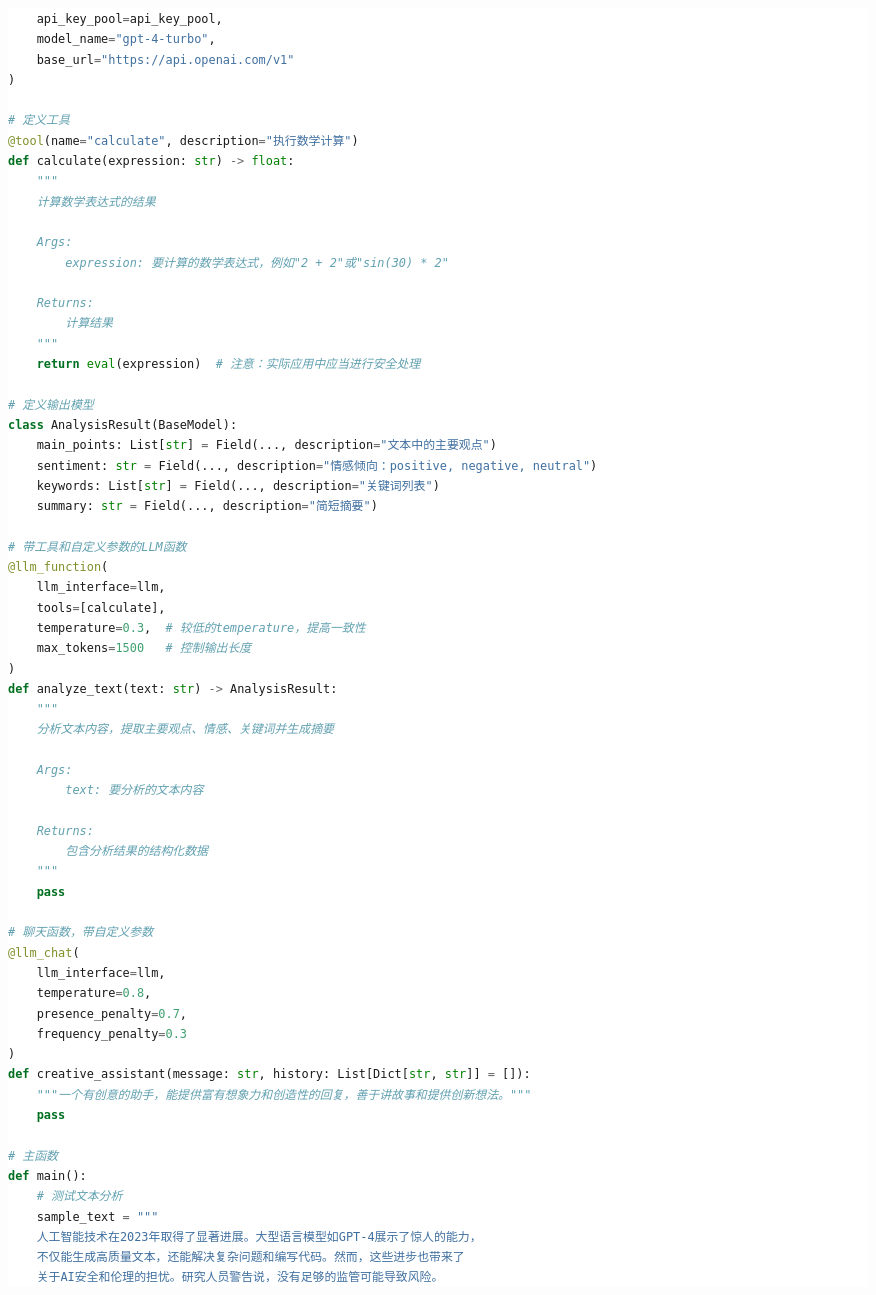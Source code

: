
 ```python
    api_key_pool=api_key_pool,
    model_name="gpt-4-turbo",
    base_url="https://api.openai.com/v1"
)

# 定义工具
@tool(name="calculate", description="执行数学计算")
def calculate(expression: str) -> float:
    """
    计算数学表达式的结果
    
    Args:
        expression: 要计算的数学表达式，例如"2 + 2"或"sin(30) * 2"
        
    Returns:
        计算结果
    """
    return eval(expression)  # 注意：实际应用中应当进行安全处理

# 定义输出模型
class AnalysisResult(BaseModel):
    main_points: List[str] = Field(..., description="文本中的主要观点")
    sentiment: str = Field(..., description="情感倾向：positive, negative, neutral")
    keywords: List[str] = Field(..., description="关键词列表")
    summary: str = Field(..., description="简短摘要")

# 带工具和自定义参数的LLM函数
@llm_function(
    llm_interface=llm,
    tools=[calculate],
    temperature=0.3,  # 较低的temperature，提高一致性
    max_tokens=1500   # 控制输出长度
)
def analyze_text(text: str) -> AnalysisResult:
    """
    分析文本内容，提取主要观点、情感、关键词并生成摘要
    
    Args:
        text: 要分析的文本内容
        
    Returns:
        包含分析结果的结构化数据
    """
    pass

# 聊天函数，带自定义参数
@llm_chat(
    llm_interface=llm,
    temperature=0.8,
    presence_penalty=0.7,
    frequency_penalty=0.3
)
def creative_assistant(message: str, history: List[Dict[str, str]] = []):
    """一个有创意的助手，能提供富有想象力和创造性的回复，善于讲故事和提供创新想法。"""
    pass

# 主函数
def main():
    # 测试文本分析
    sample_text = """
    人工智能技术在2023年取得了显著进展。大型语言模型如GPT-4展示了惊人的能力，
    不仅能生成高质量文本，还能解决复杂问题和编写代码。然而，这些进步也带来了
    关于AI安全和伦理的担忧。研究人员警告说，没有足够的监管可能导致风险。
```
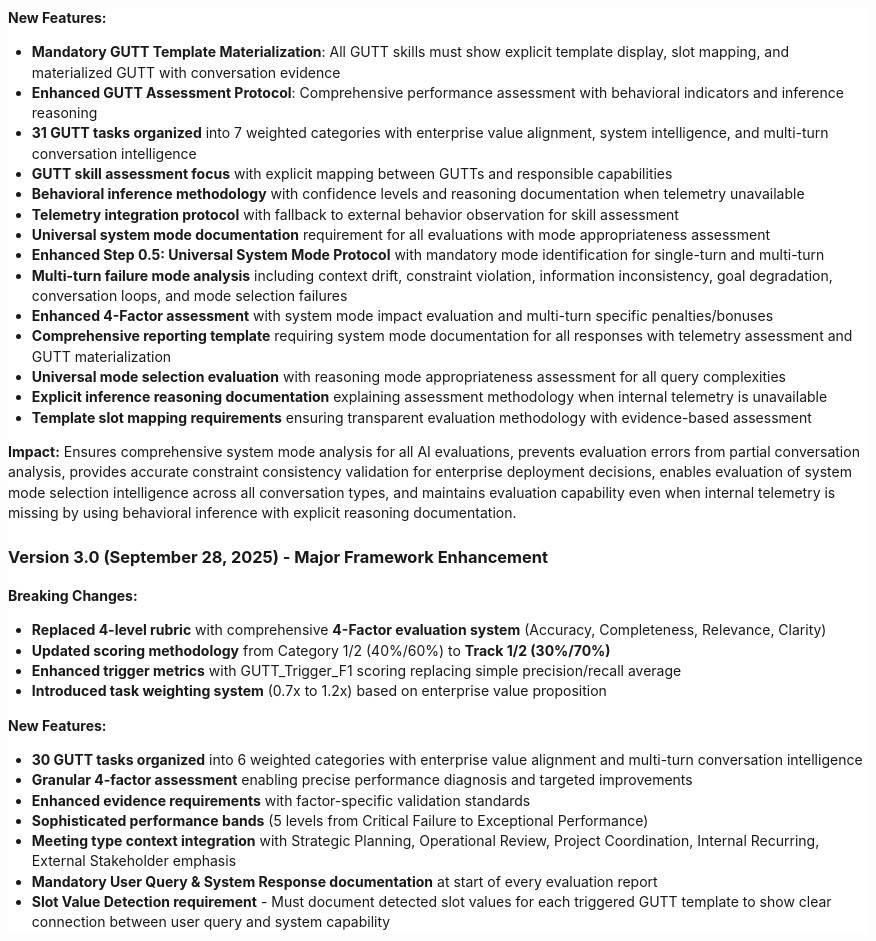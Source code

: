 **New Features:**
- **Mandatory GUTT Template Materialization**: All GUTT skills must show explicit template display, slot mapping, and materialized GUTT with conversation evidence
- **Enhanced GUTT Assessment Protocol**: Comprehensive performance assessment with behavioral indicators and inference reasoning
- **31 GUTT tasks organized** into 7 weighted categories with enterprise value alignment, system intelligence, and multi-turn conversation intelligence
- **GUTT skill assessment focus** with explicit mapping between GUTTs and responsible capabilities
- **Behavioral inference methodology** with confidence levels and reasoning documentation when telemetry unavailable
- **Telemetry integration protocol** with fallback to external behavior observation for skill assessment
- **Universal system mode documentation** requirement for all evaluations with mode appropriateness assessment
- **Enhanced Step 0.5: Universal System Mode Protocol** with mandatory mode identification for single-turn and multi-turn
- **Multi-turn failure mode analysis** including context drift, constraint violation, information inconsistency, goal degradation, conversation loops, and mode selection failures
- **Enhanced 4-Factor assessment** with system mode impact evaluation and multi-turn specific penalties/bonuses
- **Comprehensive reporting template** requiring system mode documentation for all responses with telemetry assessment and GUTT materialization
- **Universal mode selection evaluation** with reasoning mode appropriateness assessment for all query complexities
- **Explicit inference reasoning documentation** explaining assessment methodology when internal telemetry is unavailable
- **Template slot mapping requirements** ensuring transparent evaluation methodology with evidence-based assessment

**Impact:** Ensures comprehensive system mode analysis for all AI evaluations, prevents evaluation errors from partial conversation analysis, provides accurate constraint consistency validation for enterprise deployment decisions, enables evaluation of system mode selection intelligence across all conversation types, and maintains evaluation capability even when internal telemetry is missing by using behavioral inference with explicit reasoning documentation.

### **Version 3.0 (September 28, 2025) - Major Framework Enhancement**
**Breaking Changes:**
- **Replaced 4-level rubric** with comprehensive **4-Factor evaluation system** (Accuracy, Completeness, Relevance, Clarity)
- **Updated scoring methodology** from Category 1/2 (40%/60%) to **Track 1/2 (30%/70%)**
- **Enhanced trigger metrics** with GUTT_Trigger_F1 scoring replacing simple precision/recall average
- **Introduced task weighting system** (0.7x to 1.2x) based on enterprise value proposition

**New Features:**
- **30 GUTT tasks organized** into 6 weighted categories with enterprise value alignment and multi-turn conversation intelligence
- **Granular 4-factor assessment** enabling precise performance diagnosis and targeted improvements
- **Enhanced evidence requirements** with factor-specific validation standards
- **Sophisticated performance bands** (5 levels from Critical Failure to Exceptional Performance)
- **Meeting type context integration** with Strategic Planning, Operational Review, Project Coordination, Internal Recurring, External Stakeholder emphasis
- **Mandatory User Query & System Response documentation** at start of every evaluation report
- **Slot Value Detection requirement** - Must document detected slot values for each triggered GUTT template to show clear connection between user query and system capability
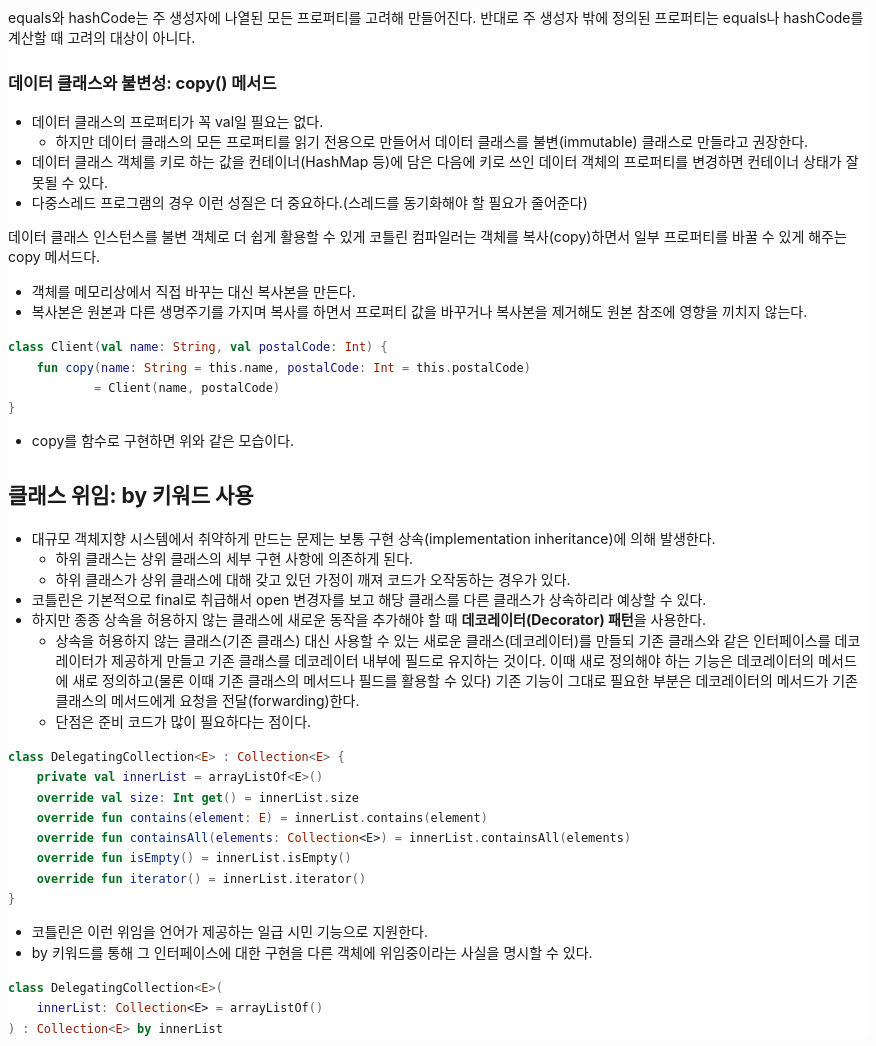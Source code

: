 equals와 hashCode는 주 생성자에 나열된 모든 프로퍼티를 고려해 만들어진다. 반대로 주 생성자 밖에 정의된 프로퍼티는 equals나 hashCode를 계산할 때 고려의 대상이 아니다.

### 데이터 클래스와 불변성: copy() 메서드

- 데이터 클래스의 프로퍼티가 꼭 val일 필요는 없다.
    - 하지만 데이터 클래스의 모든 프로퍼티를 읽기 전용으로 만들어서 데이터 클래스를 불변(immutable) 클래스로 만들라고 권장한다.
- 데이터 클래스 객체를 키로 하는 값을 컨테이너(HashMap 등)에 담은 다음에 키로 쓰인 데이터 객체의 프로퍼티를 변경하면 컨테이너 상태가 잘못될 수 있다.
- 다중스레드 프로그램의 경우 이런 성질은 더 중요하다.(스레드를 동기화해야 할 필요가 줄어준다)

데이터 클래스 인스턴스를 불변 객체로 더 쉽게 활용할 수 있게 코틀린 컴파일러는 객체를 복사(copy)하면서 일부 프로퍼티를 바꿀 수 있게 해주는 copy 메서드다.

- 객체를 메모리상에서 직접 바꾸는 대신 복사본을 만든다.
- 복사본은 원본과 다른 생명주기를 가지며 복사를 하면서 프로퍼티 값을 바꾸거나 복사본을 제거해도 원본 참조에 영향을 끼치지 않는다.

```kotlin
class Client(val name: String, val postalCode: Int) {
	fun copy(name: String = this.name, postalCode: Int = this.postalCode) 
			= Client(name, postalCode)
}
```

- copy를 함수로 구현하면 위와 같은 모습이다.

## 클래스 위임: by 키워드 사용

- 대규모 객체지향 시스템에서 취약하게 만드는 문제는 보통 구현 상속(implementation inheritance)에 의해 발생한다.
    - 하위 클래스는 상위 클래스의 세부 구현 사항에 의존하게 된다.
    - 하위 클래스가 상위 클래스에 대해 갖고 있던 가정이 깨져 코드가 오작동하는 경우가 있다.
- 코틀린은 기본적으로 final로 취급해서 open 변경자를 보고 해당 클래스를 다른 클래스가 상속하리라 예상할 수 있다.
- 하지만 종종 상속을 허용하지 않는 클래스에 새로운 동작을 추가해야 할 때 **데코레이터(Decorator) 패턴**을 사용한다.
    - 상속을 허용하지 않는 클래스(기존 클래스) 대신 사용할 수 있는 새로운 클래스(데코레이터)를 만들되 기존 클래스와 같은 인터페이스를 데코레이터가 제공하게 만들고 기존 클래스를 데코레이터 내부에 필드로 유지하는 것이다. 이때 새로 정의해야 하는 기능은 데코레이터의 메서드에 새로 정의하고(물론 이때 기존 클래스의 메서드나 필드를 활용할 수 있다) 기존 기능이 그대로 필요한 부분은 데코레이터의 메서드가 기존 클래스의 메서드에게 요청을 전달(forwarding)한다.
    - 단점은 준비 코드가 많이 필요하다는 점이다.
    

```kotlin
class DelegatingCollection<E> : Collection<E> {
    private val innerList = arrayListOf<E>()
    override val size: Int get() = innerList.size
    override fun contains(element: E) = innerList.contains(element)
    override fun containsAll(elements: Collection<E>) = innerList.containsAll(elements)
    override fun isEmpty() = innerList.isEmpty()
    override fun iterator() = innerList.iterator()
}
```

- 코틀린은 이런 위임을 언어가 제공하는 일급 시민 기능으로 지원한다.
- by 키워드를 통해 그 인터페이스에 대한 구현을 다른 객체에 위임중이라는 사실을 명시할 수 있다.

```kotlin
class DelegatingCollection<E>(
    innerList: Collection<E> = arrayListOf()
) : Collection<E> by innerList
```

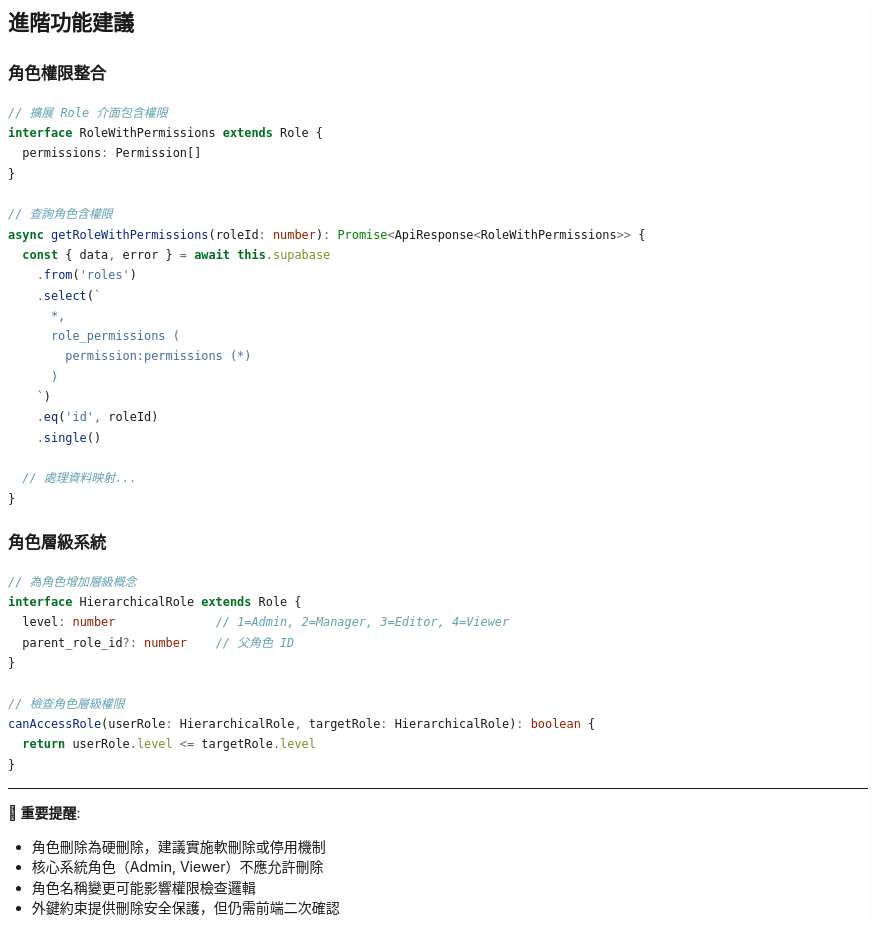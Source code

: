 
## 進階功能建議

### 角色權限整合
```typescript
// 擴展 Role 介面包含權限
interface RoleWithPermissions extends Role {
  permissions: Permission[]
}

// 查詢角色含權限
async getRoleWithPermissions(roleId: number): Promise<ApiResponse<RoleWithPermissions>> {
  const { data, error } = await this.supabase
    .from('roles')
    .select(`
      *,
      role_permissions (
        permission:permissions (*)
      )
    `)
    .eq('id', roleId)
    .single()

  // 處理資料映射...
}
```

### 角色層級系統
```typescript
// 為角色增加層級概念
interface HierarchicalRole extends Role {
  level: number              // 1=Admin, 2=Manager, 3=Editor, 4=Viewer
  parent_role_id?: number    // 父角色 ID
}

// 檢查角色層級權限
canAccessRole(userRole: HierarchicalRole, targetRole: HierarchicalRole): boolean {
  return userRole.level <= targetRole.level
}
```

---

**📌 重要提醒**:
- 角色刪除為硬刪除，建議實施軟刪除或停用機制
- 核心系統角色（Admin, Viewer）不應允許刪除
- 角色名稱變更可能影響權限檢查邏輯
- 外鍵約束提供刪除安全保護，但仍需前端二次確認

How to complete this task =>
Whenever a line of the material above contains the string "roleId", copy that line out.

Exercise solution =>
async getRoleWithPermissions(roleId: number): Promise<ApiResponse<RoleWithPermissions>> {
    .eq('id', roleId)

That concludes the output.